How much heat flows from hot to cold water per 1cm length?
2007-10-15 04:31:47 · 3 answers · asked by Anonymous in Science & Mathematics ➔ Physics
The temperature T profile is governed by the Laplace equation with the boundary conditions T=T1 and T=T2 at specified circles. The circles have radius R. We use the coordinate system, where the circles centers are located at points ( -d, 0) and (d, 0).
Consider the plane (x, y) as the complex plane z=(x,iy). Laplace equation is invariant with respect to conformal mappings, w=w(z). The idea is to apply a mapping such as the geometry of the problem becomes simple. The proper candidate is a bilinear mapping w = (a z- b) / (c z-d), which transforms circles into circles. With a proper choice of constants a, b, c, d, we can build a bilinear mapping, which transforms two above circles in the z-plane into two concentric circles in the w-plane with the centers at the coordinate origin.
To find the thermal flux through a contour L you need to integrate the value dL_x (dT/dy) - dL_y (dT/dx) over the contour. The function T is harmonic. Hence, it can be viewed as a real part of some complex function F. Let imaginary part of F is S. The functions T and S satisfy the Cauchy-Riemann conditions. Then
dL_x (dT/dy) - dL_y (dT/dx) = - dL_x (dS/dx) - dL_y (dS/dy).
The integrand is a full differential, and the flux is proportional to the difference S(B)-S(A), where B and A are points at the contour ends. [Generally speaking, the function S is multi-valued. When you go around a source and arrive again at the point A, the value S(B)-S(A) is not zero, because you jump on a different branch of S. To avoid this, one needs to make cuts in the complex plane.] When you apply a conformal mapping, then you contour is transformed into another contour, however the values of S at the contour ends remain the same. It means that the flux from one circle to another circle does not change under conformal mappings.

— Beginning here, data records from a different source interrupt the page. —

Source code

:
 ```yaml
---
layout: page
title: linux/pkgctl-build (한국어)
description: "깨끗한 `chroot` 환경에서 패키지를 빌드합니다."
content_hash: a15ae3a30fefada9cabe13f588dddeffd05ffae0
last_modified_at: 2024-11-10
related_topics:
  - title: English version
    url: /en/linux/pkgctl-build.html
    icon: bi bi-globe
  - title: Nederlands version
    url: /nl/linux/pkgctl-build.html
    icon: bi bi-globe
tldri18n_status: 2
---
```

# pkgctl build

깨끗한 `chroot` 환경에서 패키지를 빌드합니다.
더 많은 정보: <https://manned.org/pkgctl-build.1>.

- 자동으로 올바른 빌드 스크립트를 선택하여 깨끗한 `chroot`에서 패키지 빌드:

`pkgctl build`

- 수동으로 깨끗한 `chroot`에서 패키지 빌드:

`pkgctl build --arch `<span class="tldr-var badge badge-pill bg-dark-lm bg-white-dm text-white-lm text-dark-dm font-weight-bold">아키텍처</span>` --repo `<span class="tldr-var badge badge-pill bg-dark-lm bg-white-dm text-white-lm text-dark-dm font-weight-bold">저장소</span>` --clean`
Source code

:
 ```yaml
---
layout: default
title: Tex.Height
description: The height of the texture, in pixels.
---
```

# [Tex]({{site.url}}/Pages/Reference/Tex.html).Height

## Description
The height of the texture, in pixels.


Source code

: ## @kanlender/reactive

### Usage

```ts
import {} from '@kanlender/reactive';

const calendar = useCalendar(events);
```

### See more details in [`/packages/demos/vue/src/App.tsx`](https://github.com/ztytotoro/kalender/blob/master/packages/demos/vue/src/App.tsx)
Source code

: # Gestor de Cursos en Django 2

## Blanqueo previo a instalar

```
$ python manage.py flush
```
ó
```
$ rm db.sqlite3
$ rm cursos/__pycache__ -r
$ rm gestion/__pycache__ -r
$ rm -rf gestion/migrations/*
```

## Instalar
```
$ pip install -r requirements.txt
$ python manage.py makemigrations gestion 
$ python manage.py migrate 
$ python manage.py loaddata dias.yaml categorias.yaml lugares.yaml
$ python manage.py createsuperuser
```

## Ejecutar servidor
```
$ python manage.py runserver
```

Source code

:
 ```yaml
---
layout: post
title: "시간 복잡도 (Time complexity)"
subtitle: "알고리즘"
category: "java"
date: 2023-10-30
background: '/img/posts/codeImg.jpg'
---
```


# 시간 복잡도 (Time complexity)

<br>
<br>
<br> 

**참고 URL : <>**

This observation makes life easier. Since we want to calculate the flux, but not the entire function T(x,y), then we do not need to determine w(z) explicitely. For our purpose, it is sufficient to use the property of bilinear mappings:
(w1-w2)(w3-w4) / ( (w1-w4)(w3-w2) ) =
(z1-z2)(z3-z4) / ( (z1-z4)(z3-z2) ) ,
where zj is mapped into wj.
Suppose we managed to choose a,b,c,d such as the left circle in the z-plane is mapped into the circle with the unit radius in the w-plane, and diametrically opposite points along the real axis in the z-plane , z4=(-d-R,0) and z3=(-d+R,0), are transformed into diametrically opposite points along the real axis in the w-plane, w4=(1,0) and w3=(-1,0). Apply the same mapping to the right circle, with similar requirements that z1 = (d+R,0) and z2=(d-R,0) are transformed into w1=(A,0) and w2=(-A,0). Substitute all this into the above property of bilinear mappings and get an equation for A. This is a quadratic equation, whose solutions are
A =( d/R + sqrt (d^2/R^2-1) )^P.
The power P is either 2 or -2. You can take any solution, it does not influence the final answer. Now you have a problem with two concentric circles. One circle has radius 1 and temperature T1. Another circle has radius A and temperature T2. A simple calculation gives the flux Q:
Q = 2*pi*k(T2-T1) / ln(A),
where k is the heat conductivity of the material. Substitute the numbers and get your answer.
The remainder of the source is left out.